On Wednesday 13 January 2016 17:27:16 Dave Chinner wrote:
I think it was more than that when I first looked, so it's between 0.2% and 0.3% of savings in total memory, which is certainly worth discussing about, given the renewed interest in conserving RAM in general. If we want to save this memory, then doing it at the same time as the timespec64 conversion is the right time so we don't need to touch every file twice.
You just uttered the key words: "If we want to save this memory"
So let's stop conflating two different lines of development because we only actually *need* y2038k support.
The fact we haven't made timestamp space optimisations means that nobody has thought it necessary or worthwhile. y2038k support doesn't change the landscape under which we might consider the optimisation, so we need to determine if the benefit outweighs the cost in terms of code complexity and maintainability.
So separate the two changes - make the y2038k change simple and obviously correct first by changing everything to timespec64. Then it won't get delayed by bikeshedding about an optimisation of that is of questionable benefit.
Fine with me. I think Deepa already started simplifying the series already. I agree that for 64-bit machines, there is no need to optimize that code now, since we are not regressing in terms of memory size.

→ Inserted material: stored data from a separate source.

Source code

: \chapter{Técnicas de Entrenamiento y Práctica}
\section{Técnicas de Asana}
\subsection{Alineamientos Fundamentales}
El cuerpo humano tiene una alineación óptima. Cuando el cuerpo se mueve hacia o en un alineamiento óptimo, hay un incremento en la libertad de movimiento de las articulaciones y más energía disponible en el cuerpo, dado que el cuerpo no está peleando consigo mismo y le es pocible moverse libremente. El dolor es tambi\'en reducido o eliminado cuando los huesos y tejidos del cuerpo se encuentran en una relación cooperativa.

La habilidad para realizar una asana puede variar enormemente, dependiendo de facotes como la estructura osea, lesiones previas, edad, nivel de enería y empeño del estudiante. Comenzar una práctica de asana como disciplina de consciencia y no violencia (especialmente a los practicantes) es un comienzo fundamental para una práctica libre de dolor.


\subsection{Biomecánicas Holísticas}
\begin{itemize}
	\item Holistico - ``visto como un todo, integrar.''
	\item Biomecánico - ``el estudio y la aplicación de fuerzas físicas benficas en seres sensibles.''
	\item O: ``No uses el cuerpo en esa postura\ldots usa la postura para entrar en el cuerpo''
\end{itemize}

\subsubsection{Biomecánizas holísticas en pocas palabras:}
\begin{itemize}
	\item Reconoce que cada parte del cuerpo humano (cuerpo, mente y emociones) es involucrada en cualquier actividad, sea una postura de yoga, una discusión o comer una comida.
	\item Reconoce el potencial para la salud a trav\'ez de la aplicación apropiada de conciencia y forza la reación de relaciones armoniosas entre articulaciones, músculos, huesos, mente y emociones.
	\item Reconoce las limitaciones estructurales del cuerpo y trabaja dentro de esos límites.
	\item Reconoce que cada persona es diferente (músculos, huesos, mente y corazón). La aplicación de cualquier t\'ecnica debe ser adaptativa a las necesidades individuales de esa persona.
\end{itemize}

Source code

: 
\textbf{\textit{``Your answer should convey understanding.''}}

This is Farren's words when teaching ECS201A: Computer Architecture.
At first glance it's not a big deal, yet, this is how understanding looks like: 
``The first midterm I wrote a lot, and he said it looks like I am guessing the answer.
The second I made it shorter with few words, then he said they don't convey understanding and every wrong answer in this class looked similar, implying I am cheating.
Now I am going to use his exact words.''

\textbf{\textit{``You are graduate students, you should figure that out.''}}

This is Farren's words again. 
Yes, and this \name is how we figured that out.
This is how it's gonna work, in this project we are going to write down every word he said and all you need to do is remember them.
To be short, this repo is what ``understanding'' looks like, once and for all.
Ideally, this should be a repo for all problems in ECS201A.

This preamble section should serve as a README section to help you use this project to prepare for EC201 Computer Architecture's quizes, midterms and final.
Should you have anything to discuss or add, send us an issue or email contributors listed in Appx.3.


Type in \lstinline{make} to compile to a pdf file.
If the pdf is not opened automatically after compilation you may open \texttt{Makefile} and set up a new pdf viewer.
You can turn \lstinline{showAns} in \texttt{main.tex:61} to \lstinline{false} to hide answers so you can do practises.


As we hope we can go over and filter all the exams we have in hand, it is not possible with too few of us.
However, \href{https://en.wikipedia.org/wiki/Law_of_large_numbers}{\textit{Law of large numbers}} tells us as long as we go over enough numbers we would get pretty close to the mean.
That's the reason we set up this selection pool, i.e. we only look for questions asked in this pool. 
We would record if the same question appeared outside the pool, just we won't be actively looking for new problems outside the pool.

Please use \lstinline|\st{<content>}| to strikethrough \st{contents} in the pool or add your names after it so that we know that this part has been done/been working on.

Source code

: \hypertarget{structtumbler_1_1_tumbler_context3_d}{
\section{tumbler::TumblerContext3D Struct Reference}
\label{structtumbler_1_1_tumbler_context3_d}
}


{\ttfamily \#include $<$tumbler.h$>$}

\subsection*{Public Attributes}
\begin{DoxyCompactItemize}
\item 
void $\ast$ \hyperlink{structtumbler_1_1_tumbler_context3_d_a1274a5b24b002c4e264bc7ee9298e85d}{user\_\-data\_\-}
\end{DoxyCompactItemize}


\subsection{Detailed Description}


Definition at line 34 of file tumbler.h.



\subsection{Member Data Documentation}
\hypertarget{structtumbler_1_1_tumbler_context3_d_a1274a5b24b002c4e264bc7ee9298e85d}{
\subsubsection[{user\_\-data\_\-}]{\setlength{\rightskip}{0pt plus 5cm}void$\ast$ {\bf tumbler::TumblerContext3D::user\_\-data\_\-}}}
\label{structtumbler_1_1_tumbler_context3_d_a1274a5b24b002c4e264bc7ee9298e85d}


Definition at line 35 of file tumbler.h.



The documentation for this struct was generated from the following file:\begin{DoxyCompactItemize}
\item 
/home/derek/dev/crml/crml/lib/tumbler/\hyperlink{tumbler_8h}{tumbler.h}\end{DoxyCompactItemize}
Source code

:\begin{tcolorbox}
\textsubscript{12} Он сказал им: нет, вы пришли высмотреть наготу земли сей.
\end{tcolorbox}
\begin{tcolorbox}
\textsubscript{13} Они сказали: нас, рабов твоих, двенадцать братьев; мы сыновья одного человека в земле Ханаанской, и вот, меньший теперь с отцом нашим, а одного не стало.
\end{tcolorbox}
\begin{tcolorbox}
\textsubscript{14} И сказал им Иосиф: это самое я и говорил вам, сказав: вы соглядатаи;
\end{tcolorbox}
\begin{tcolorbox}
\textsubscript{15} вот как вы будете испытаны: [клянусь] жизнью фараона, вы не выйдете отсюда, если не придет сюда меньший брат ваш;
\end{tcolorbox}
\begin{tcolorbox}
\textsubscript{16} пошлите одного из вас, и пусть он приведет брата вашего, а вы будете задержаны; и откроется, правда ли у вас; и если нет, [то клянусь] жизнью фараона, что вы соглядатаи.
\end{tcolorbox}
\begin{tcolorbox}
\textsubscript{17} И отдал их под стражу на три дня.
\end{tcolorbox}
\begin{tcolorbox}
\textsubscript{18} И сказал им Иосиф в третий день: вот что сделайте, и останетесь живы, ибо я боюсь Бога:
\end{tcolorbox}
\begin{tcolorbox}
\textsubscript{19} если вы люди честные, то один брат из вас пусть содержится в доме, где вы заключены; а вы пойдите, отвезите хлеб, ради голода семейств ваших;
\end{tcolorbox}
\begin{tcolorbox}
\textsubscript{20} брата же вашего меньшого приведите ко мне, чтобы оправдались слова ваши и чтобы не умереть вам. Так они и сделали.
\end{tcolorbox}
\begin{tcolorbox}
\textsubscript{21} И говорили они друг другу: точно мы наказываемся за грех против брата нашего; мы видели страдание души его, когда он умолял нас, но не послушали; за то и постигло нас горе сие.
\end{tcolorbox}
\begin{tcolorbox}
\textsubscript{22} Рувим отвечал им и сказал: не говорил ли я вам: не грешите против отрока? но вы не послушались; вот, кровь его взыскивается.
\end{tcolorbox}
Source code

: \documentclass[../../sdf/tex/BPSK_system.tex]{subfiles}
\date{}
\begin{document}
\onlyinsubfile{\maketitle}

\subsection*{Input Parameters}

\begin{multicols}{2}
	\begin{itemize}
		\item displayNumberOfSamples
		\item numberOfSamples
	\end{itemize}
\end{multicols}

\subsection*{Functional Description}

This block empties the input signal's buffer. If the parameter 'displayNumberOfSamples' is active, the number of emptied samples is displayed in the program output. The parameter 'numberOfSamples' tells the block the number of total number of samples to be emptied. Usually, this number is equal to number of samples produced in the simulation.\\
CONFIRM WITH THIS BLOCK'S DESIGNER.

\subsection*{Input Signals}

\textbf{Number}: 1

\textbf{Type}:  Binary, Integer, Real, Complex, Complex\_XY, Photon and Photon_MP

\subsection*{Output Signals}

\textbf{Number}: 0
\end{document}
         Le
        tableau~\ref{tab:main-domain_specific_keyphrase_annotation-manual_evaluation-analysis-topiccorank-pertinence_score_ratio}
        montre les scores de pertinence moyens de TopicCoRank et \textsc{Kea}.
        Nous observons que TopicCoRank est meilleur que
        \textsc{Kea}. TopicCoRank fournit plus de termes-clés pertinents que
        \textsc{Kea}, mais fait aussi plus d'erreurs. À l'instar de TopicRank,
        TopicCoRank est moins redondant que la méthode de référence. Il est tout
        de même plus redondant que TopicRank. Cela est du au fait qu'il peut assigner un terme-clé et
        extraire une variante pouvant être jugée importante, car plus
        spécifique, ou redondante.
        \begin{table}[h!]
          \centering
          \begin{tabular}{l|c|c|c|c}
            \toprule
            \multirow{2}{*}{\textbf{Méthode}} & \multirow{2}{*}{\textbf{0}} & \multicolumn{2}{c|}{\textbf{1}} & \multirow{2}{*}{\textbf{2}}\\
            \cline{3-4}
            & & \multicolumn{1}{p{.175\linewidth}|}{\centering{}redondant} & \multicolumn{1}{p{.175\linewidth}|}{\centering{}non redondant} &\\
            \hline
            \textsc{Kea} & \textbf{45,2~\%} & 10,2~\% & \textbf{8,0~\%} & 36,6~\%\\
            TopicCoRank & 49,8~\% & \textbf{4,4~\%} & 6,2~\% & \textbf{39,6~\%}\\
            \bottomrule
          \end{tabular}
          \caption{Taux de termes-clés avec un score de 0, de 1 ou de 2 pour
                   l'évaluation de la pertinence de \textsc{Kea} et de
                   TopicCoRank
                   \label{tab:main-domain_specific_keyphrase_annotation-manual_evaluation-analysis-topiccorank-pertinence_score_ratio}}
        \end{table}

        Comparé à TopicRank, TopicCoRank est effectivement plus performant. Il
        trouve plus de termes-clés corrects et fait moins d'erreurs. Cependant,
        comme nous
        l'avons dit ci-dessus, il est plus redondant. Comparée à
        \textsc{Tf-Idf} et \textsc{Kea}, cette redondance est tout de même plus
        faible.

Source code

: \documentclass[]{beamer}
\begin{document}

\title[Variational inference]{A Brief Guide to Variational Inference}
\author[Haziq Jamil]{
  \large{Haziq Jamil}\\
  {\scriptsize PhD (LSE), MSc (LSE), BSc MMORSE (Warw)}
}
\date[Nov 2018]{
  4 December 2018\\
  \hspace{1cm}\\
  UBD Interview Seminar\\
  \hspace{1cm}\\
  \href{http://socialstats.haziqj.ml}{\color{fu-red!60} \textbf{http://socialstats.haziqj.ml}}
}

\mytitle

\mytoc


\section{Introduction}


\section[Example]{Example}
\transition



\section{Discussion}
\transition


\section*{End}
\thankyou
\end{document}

For 32-bit machines, we are regressing anyway, the question is whether it's by 12 or 24 bytes per inode. Let me try to estimate the worse-case scenario here: let's assume that we have 1GB of RAM (anything more on a 32-bit system gets you into trouble, and if you have less, there will be less of a problem). Filling all of system ram with small tmpfs files means a single 4K page plus 280 bytes for the minimum inode, so we need an additional 6MB or 12MB to store the extra timespec bits. Probably not too bad for a worst-case scenario, but there is also the case of storing just the inodes but no pages, and that would be worse.
I've added the linux-arm and linux-mips lists to cc, to see if anyone has strong opinions on this matter. We don't have to worry about x86-32 here, because sizeof(struct timespec64) is 12 bytes there anyway, and I don't think there are any other 32-bit architectures that have large-scale deployments or additional requirements we don't already have on ARM.